(Exercise details): The entries below are to be copied exactly, with every picture left out.

(Records for this task):
*** Begin section ***

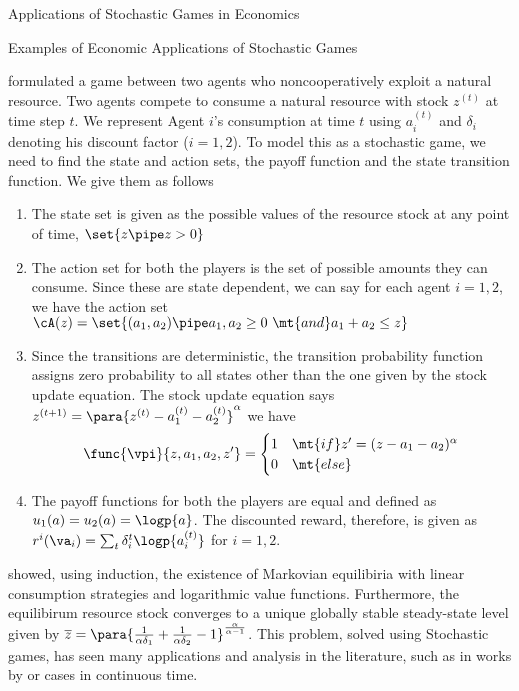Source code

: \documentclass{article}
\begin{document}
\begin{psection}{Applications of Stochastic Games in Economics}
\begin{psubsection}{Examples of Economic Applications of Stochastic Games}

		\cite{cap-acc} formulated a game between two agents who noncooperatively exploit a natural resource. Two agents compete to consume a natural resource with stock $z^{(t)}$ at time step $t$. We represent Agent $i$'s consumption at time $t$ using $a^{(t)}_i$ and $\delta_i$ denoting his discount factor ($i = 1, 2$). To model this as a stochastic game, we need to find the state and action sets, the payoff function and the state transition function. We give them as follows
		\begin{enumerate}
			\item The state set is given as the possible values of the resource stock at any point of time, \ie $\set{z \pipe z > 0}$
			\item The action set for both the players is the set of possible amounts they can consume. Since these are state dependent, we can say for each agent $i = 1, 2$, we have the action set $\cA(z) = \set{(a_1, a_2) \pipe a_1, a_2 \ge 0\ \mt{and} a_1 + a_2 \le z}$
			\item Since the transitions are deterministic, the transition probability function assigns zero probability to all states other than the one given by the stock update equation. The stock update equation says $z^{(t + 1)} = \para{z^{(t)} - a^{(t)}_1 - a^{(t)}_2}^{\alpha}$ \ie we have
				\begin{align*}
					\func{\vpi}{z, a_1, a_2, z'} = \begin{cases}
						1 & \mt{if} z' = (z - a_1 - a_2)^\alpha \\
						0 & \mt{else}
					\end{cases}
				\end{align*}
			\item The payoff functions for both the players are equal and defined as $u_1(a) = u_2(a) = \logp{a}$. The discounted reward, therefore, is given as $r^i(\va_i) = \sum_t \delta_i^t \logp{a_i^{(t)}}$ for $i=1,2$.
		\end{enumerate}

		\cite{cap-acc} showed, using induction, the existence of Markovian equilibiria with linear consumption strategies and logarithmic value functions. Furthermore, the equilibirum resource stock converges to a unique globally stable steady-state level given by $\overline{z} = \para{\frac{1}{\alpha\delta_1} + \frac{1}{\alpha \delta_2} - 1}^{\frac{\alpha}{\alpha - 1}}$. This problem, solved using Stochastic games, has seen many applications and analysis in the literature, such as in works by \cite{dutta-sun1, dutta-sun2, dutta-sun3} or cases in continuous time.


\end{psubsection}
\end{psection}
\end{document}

*** End section ***

(The completed task):
Source code

: \documentclass{article}
\begin{document}
\begin{psection}{Applications of Stochastic Games in Economics}
\begin{psubsection}{Examples of Economic Applications of Stochastic Games}

		\cite{cap-acc} formulated a game between two agents who noncooperatively exploit a natural resource. Two agents compete to consume a natural resource with stock $z^{(t)}$ at time step $t$. We represent Agent $i$'s consumption at time $t$ using $a^{(t)}_i$ and $\delta_i$ denoting his discount factor ($i = 1, 2$). To model this as a stochastic game, we need to find the state and action sets, the payoff function and the state transition function. We give them as follows
		\begin{enumerate}
			\item The state set is given as the possible values of the resource stock at any point of time, \ie $\set{z \pipe z > 0}$
			\item The action set for both the players is the set of possible amounts they can consume. Since these are state dependent, we can say for each agent $i = 1, 2$, we have the action set $\cA(z) = \set{(a_1, a_2) \pipe a_1, a_2 \ge 0\ \mt{and} a_1 + a_2 \le z}$
			\item Since the transitions are deterministic, the transition probability function assigns zero probability to all states other than the one given by the stock update equation. The stock update equation says $z^{(t + 1)} = \para{z^{(t)} - a^{(t)}_1 - a^{(t)}_2}^{\alpha}$ \ie we have
				\begin{align*}
					\func{\vpi}{z, a_1, a_2, z'} = \begin{cases}
						1 & \mt{if} z' = (z - a_1 - a_2)^\alpha \\
						0 & \mt{else}
					\end{cases}
				\end{align*}
			\item The payoff functions for both the players are equal and defined as $u_1(a) = u_2(a) = \logp{a}$. The discounted reward, therefore, is given as $r^i(\va_i) = \sum_t \delta_i^t \logp{a_i^{(t)}}$ for $i=1,2$.
		\end{enumerate}

		\cite{cap-acc} showed, using induction, the existence of Markovian equilibiria with linear consumption strategies and logarithmic value functions. Furthermore, the equilibirum resource stock converges to a unique globally stable steady-state level given by $\overline{z} = \para{\frac{1}{\alpha\delta_1} + \frac{1}{\alpha \delta_2} - 1}^{\frac{\alpha}{\alpha - 1}}$. This problem, solved using Stochastic games, has seen many applications and analysis in the literature, such as in works by \cite{dutta-sun1, dutta-sun2, dutta-sun3} or cases in continuous time.


\end{psubsection}
\end{psection}
\end{document}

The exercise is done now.